Do any Glock models have safeties.....other than keep your finger off the trigger?
I have seen pictures of Gen 1 Glock 17 for Pakistani Police with a serial # starting with GL made june 1989 with manuel safety I am sure there are others. I have also seen a Glock with a lock on the back of the slide to be unlocked with a handcuff key. Rare for sure but they are out there.
 
What is taught by all of the top experts in the field is that under the stress of a violent confrontation your "lizard brain" takes over and your survival instincts kick in causing your mind to be unable to form complex thoughts or manipulations.

There are numerous videos that I've seen including the one from Frontsight where people experiencing the mindnumbing stress of a lethal attack forget about the safety & press the trigger repeatedly over & over "trying to make it go bang".

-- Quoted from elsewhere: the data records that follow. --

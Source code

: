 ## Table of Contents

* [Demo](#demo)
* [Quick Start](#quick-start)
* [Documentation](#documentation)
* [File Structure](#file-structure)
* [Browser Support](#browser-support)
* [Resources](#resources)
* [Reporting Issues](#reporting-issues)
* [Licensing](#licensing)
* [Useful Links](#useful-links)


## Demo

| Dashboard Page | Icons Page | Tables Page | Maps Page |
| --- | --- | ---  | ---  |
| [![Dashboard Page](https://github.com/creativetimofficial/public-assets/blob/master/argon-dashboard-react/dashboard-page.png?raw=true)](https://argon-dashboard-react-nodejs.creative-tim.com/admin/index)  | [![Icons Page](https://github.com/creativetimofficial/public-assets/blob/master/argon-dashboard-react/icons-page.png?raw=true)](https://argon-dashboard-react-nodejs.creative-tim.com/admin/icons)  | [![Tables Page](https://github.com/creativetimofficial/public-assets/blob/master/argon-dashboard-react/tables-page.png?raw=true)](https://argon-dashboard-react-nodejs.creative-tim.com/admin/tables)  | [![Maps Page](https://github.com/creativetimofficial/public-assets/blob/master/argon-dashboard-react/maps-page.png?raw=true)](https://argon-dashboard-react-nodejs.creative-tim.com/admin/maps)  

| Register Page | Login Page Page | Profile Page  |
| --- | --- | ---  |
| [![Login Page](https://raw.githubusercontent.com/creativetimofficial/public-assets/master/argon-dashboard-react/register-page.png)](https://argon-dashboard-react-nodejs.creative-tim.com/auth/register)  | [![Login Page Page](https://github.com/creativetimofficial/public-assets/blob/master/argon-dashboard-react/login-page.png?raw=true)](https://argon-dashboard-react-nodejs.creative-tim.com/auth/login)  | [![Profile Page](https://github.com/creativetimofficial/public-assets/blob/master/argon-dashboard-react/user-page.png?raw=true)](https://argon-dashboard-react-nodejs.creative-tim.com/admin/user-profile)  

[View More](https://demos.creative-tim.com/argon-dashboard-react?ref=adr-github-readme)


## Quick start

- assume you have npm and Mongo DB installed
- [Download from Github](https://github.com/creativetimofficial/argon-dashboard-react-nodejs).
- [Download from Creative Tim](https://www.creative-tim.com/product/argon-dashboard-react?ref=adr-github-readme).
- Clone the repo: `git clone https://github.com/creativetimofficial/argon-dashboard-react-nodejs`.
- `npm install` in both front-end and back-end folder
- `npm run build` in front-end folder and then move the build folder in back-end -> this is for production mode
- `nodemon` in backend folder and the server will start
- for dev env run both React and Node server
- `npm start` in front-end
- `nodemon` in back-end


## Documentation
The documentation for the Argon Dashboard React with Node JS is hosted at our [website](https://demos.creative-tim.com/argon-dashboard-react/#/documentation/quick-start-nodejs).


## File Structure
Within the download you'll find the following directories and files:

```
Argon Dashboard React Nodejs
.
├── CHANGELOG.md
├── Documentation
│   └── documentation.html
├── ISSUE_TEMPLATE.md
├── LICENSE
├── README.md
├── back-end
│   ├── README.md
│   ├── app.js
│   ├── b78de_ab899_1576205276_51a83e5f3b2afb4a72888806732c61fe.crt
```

I'm actually working on an article on this very subject for a gun magazine relating a theory I have on this phenomenon that is well known in training circles.
There are cases where people have actually broken or bent their triggers due to the adrenaline driven strength used in some of these instances.

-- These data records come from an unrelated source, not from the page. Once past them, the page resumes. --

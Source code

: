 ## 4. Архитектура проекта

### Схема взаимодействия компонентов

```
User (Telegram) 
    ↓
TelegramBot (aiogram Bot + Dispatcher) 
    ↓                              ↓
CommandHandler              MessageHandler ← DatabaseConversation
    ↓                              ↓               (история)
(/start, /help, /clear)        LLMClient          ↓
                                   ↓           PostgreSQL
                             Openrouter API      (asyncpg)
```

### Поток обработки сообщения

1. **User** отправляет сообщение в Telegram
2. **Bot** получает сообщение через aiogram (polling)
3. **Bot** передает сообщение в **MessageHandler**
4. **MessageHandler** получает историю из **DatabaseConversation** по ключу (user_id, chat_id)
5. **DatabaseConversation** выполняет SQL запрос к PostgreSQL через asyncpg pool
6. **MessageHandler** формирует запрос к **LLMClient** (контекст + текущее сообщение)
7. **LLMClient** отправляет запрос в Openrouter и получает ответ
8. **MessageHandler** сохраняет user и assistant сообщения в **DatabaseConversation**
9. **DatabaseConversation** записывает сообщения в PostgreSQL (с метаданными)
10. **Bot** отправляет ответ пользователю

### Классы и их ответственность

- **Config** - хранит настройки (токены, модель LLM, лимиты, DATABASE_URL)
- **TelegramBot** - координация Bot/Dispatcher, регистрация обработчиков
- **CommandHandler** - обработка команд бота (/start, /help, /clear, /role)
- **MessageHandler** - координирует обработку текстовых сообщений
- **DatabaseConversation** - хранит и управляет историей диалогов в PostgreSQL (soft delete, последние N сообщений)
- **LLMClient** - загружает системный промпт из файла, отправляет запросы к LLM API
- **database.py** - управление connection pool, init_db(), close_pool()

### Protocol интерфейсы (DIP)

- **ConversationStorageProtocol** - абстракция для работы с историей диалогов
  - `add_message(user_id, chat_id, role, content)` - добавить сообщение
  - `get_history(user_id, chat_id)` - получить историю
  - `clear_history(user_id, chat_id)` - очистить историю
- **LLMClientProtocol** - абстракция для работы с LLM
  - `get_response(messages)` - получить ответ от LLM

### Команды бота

My theory (to be elaborated in the article) is that when ones survival instincts are brought into play in a life or death situation the lizard or primitive part of your brain is only able to focus on the most basic elements of doing what you have to do to live.
As that pertains to the gun that means making it fire... RIGHT NOW, which means pressing the trigger, not the safety.
Subconciously we connotate the safety with stopping the gun from firing which is the last thing we're concerned about doing at the moment.

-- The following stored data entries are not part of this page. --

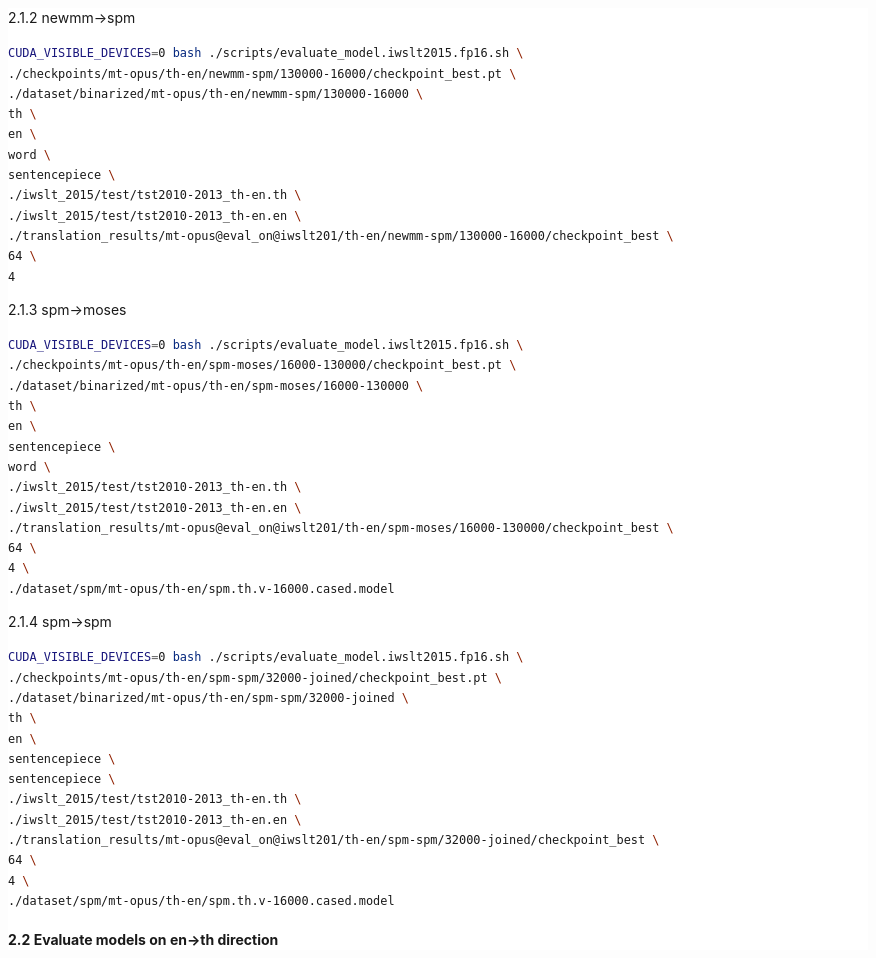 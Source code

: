 2.1.2 newmm→spm

```bash
CUDA_VISIBLE_DEVICES=0 bash ./scripts/evaluate_model.iwslt2015.fp16.sh \
./checkpoints/mt-opus/th-en/newmm-spm/130000-16000/checkpoint_best.pt \
./dataset/binarized/mt-opus/th-en/newmm-spm/130000-16000 \
th \
en \
word \
sentencepiece \
./iwslt_2015/test/tst2010-2013_th-en.th \
./iwslt_2015/test/tst2010-2013_th-en.en \
./translation_results/mt-opus@eval_on@iwslt201/th-en/newmm-spm/130000-16000/checkpoint_best \
64 \
4
```

2.1.3 spm→moses

```bash
CUDA_VISIBLE_DEVICES=0 bash ./scripts/evaluate_model.iwslt2015.fp16.sh \
./checkpoints/mt-opus/th-en/spm-moses/16000-130000/checkpoint_best.pt \
./dataset/binarized/mt-opus/th-en/spm-moses/16000-130000 \
th \
en \
sentencepiece \
word \
./iwslt_2015/test/tst2010-2013_th-en.th \
./iwslt_2015/test/tst2010-2013_th-en.en \
./translation_results/mt-opus@eval_on@iwslt201/th-en/spm-moses/16000-130000/checkpoint_best \
64 \
4 \
./dataset/spm/mt-opus/th-en/spm.th.v-16000.cased.model
```

2.1.4 spm→spm

```bash
CUDA_VISIBLE_DEVICES=0 bash ./scripts/evaluate_model.iwslt2015.fp16.sh \
./checkpoints/mt-opus/th-en/spm-spm/32000-joined/checkpoint_best.pt \
./dataset/binarized/mt-opus/th-en/spm-spm/32000-joined \
th \
en \
sentencepiece \
sentencepiece \
./iwslt_2015/test/tst2010-2013_th-en.th \
./iwslt_2015/test/tst2010-2013_th-en.en \
./translation_results/mt-opus@eval_on@iwslt201/th-en/spm-spm/32000-joined/checkpoint_best \
64 \
4 \
./dataset/spm/mt-opus/th-en/spm.th.v-16000.cased.model
```


#### 2.2 Evaluate models on en→th direction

The safety makes the gun STOP firing or prevents it from firing... the opposite of what you want it to do in a life or death struggle.

Certainly the possibility exists of training to a level where the use of that safety becomes more instinctive, but based on several Instructors frok other schools that I've corresponded with that is a level of training way behind what most people will ever achieve.

That in a nutshell is why the guns with "passive" safeties have taken over the market in the last three decades.

Under stress the focus needs to be out there "doing the job" of dealing with the threat instead of focusing on figuring out how to "make the tool work".

However, only you can decide what you are comfortable with. You may or may not be attacked but if you don't trust yourself to either have a firearm w/o a manual safety or feel like you need to carry in "condition three" (magazine loaded but chamber empty) that is a choice only you can make.

If either of those methods are used it is critical to have greater situational awareness & practice, practice, practice on the range drawing & shooting the same way that you carry.

Unless you're willing to train WAY beyond what the average person will do you will be slower & you will be more vulnerable to attack but like any other choice, it's one that only you can make.

I see students all of the time casually draw their gun & press the trigger only to hear one of the loudest sounds you might hear in a fight for your life where you desperately need that gun. The sound they hear is a "click" instead of a bang". Life or death in a violent attack is often measured (& decided) in micro-seconds. Time is a luxury that the defender usually does not have much of.

In close quarters when you are re-acting to an attack started by someone else and you are already way behind the power curve, it could be one of the last sounds that you ever hear.